Mars Hill Staff Devotional
from Fred Carpenter
“This He was saying to test him, for He Himself knew what He was intending to do.” – John 6:6
Planning is a wise thing to do, right? The Bible warns us what can happen when we fail to plan (Luke 14:28). We plan so that we can arrive at our goal, on time and within our budget. But there is another purpose for planning, one we might not expect.
It had been one of those kinds of days when the falleness of this world affects you to the core of your being. Jesus’s disciples had just returned from burying John the Baptist, who had been beheaded by Herod. After hearing their report, Jesus led them to the other side of the Galilee to find some quiet and rest. But the people learned of it and followed them.
It was getting late in the day and thousands of people had gathered round them. Many of them had come a great distance to see Jesus. Being responsible, anticipating the situation, the disciples approached Jesus, and offered their counsel. How foolish to counsel the Son of God. They urged Him to send the crowd away, so they might find food and shelter while it was still daylight. They were thinking ahead. Formulating a plan to avoid an undesirable outcome. That’s a wise thing to do, right?
So Jesus turns to Phillip and asks him where they could buy bread for all these people. Phillip should have known, that when the One who knows everything asks you question like that there is always another deeper question hidden inside the question. But Phillip was already working on a plan. He was already sizing up the situation, counting the cost. And not being able to switch gears, Phillip didn’t even answer Jesus’s “where question”. He jumped ahead to the “how question”, explaining that the two hundred denarii they had in their coffer wouldn’t begin to buy enough bread to feed all these people. And besides, even if they could buy enough bread, some of the disciples thought it would be unwise to spend all that money to feed this crowd.
Jesus did not even accommodate the option of sending the people away. Andrew worked on the problem from a different angle. Perhaps some of the people had brought food enough to share. But after assessing it, there was only a boy with five loaves and two fish. And after gathering all the data they could, after considering all the options they could see, the disciples came to the end of their advice. Based upon the known resources, they could not come up with a plan to deal with the inevitable issue they were facing. They didn’t know it, but they needed a plan that made room for God.
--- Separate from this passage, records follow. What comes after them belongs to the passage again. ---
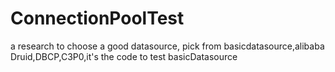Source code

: # ConnectionPoolTest
a research to choose a good datasource, pick from basicdatasource,alibaba Druid,DBCP,C3P0,it's the code to test basicDatasource
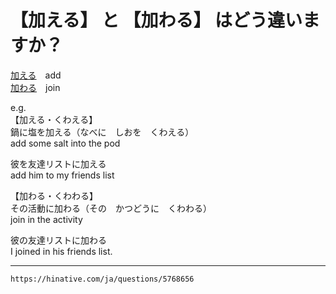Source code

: # 【加える】 と 【加わる】 はどう違いますか？


[加える](くわえる（加える）)　add  
[加わる](くわわる（加わる）)　join  
  
e.g.  
【加える・くわえる】  
鍋に塩を加える（なべに　しおを　くわえる）  
add some salt into the pod  
  
彼を友達リストに加える  
add him to my friends list  
  
【加わる・くわわる】  
その活動に加わる（その　かつどうに　くわわる）  
join in the activity  
  
彼の友達リストに加わる  
I joined in his friends list.

---
`https://hinative.com/ja/questions/5768656`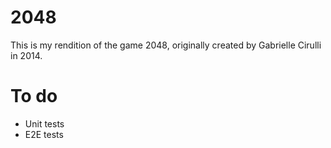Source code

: # 2048

This is my rendition of the game 2048, originally created by Gabrielle Cirulli in 2014. 

# To do

- Unit tests
- E2E tests
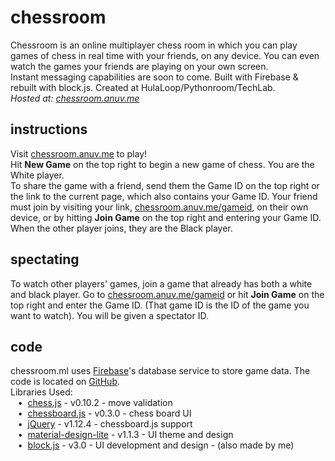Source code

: # chessroom
Chessroom is an online multiplayer chess room in which you can play games of chess in real time with your friends, on any device. You can even watch the games your friends are playing on your own screen.  
Instant messaging capabilities are soon to come. Built with Firebase & rebuilt with block.js. Created at HulaLoop/Pythonroom/TechLab.  
*Hosted at: [chessroom.anuv.me](http://chessroom.anuv.me)*  

## instructions
Visit [chessroom.anuv.me](http://chessroom.anuv.me) to play!  
Hit **New Game** on the top right to begin a new game of chess. You are the White player.  
To share the game with a friend, send them the Game ID on the top right or the link to the current page, which also contains your Game ID. Your friend must join by visiting your link, [chessroom.anuv.me/gameid](#), on their own device, or by hitting **Join Game** on the top right and entering your Game ID. When the other player joins, they are the Black player.

## spectating
To watch other players' games, join a game that already has both a white and black player. Go to [chessroom.anuv.me/gameid](#) or hit **Join Game** on the top right and enter the Game ID. (That game ID is the ID of the game you want to watch). You will be given a spectator ID.

## code
chessroom.ml uses [Firebase](http://firebase.google.com)'s database service to store game data. The code is located on [GitHub](http://github.com/anuvgupta/chessroom.ml).  
Libraries Used:  
&nbsp;&nbsp;&nbsp;•&nbsp;&nbsp;[chess.js](https://github.com/jhlywa/chess.js) - v0.10.2 - move validation  
&nbsp;&nbsp;&nbsp;•&nbsp;&nbsp;[chessboard.js](https://github.com/oakmac/chessboardjs) - v0.3.0 - chess board UI  
&nbsp;&nbsp;&nbsp;•&nbsp;&nbsp;[jQuery](https://jquery.com/) - v1.12.4 - chessboard.js support  
&nbsp;&nbsp;&nbsp;•&nbsp;&nbsp;[material-design-lite](https://github.com/google/material-design-lite) - v1.1.3 - UI theme and design  
&nbsp;&nbsp;&nbsp;•&nbsp;&nbsp;[block.js](https://github.com/anuvgupta/block.js) - v3.0 - UI development and design - (also made by me)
You know the rest of the story. Jesus stepped up and took the initiative. He instructed the disciples what to do. He fed 5,000 people with five loaves of bread and two fish.
Planning is a good thing. And usually, after counting the cost of reaching a goal and determining we don’t have what it takes to finish, it may be best to change our goal (see Luke 14:28-32). However, there are times when Jesus may call us to continue towards a goal, even when it defies human reason. There are times when He may not accommodate the option to turn back, even when we do not yet have the resource to finish. In times like that, there is still a purpose for planning. And it is not to have a blueprint that identifies each step along the way, but rather to gain an intimate understanding of God’s role in reaching the goal. Planning reveals how we should pray and what we must trust Him for. It helps us understand the gap that only God can fill. And when He fills it, He is all the more magnified and glorified!
Learn to plan well. But when God calls you to do something, and from a human perspective the plan doesn’t stack up, use what you have learned in the planning process to trust God!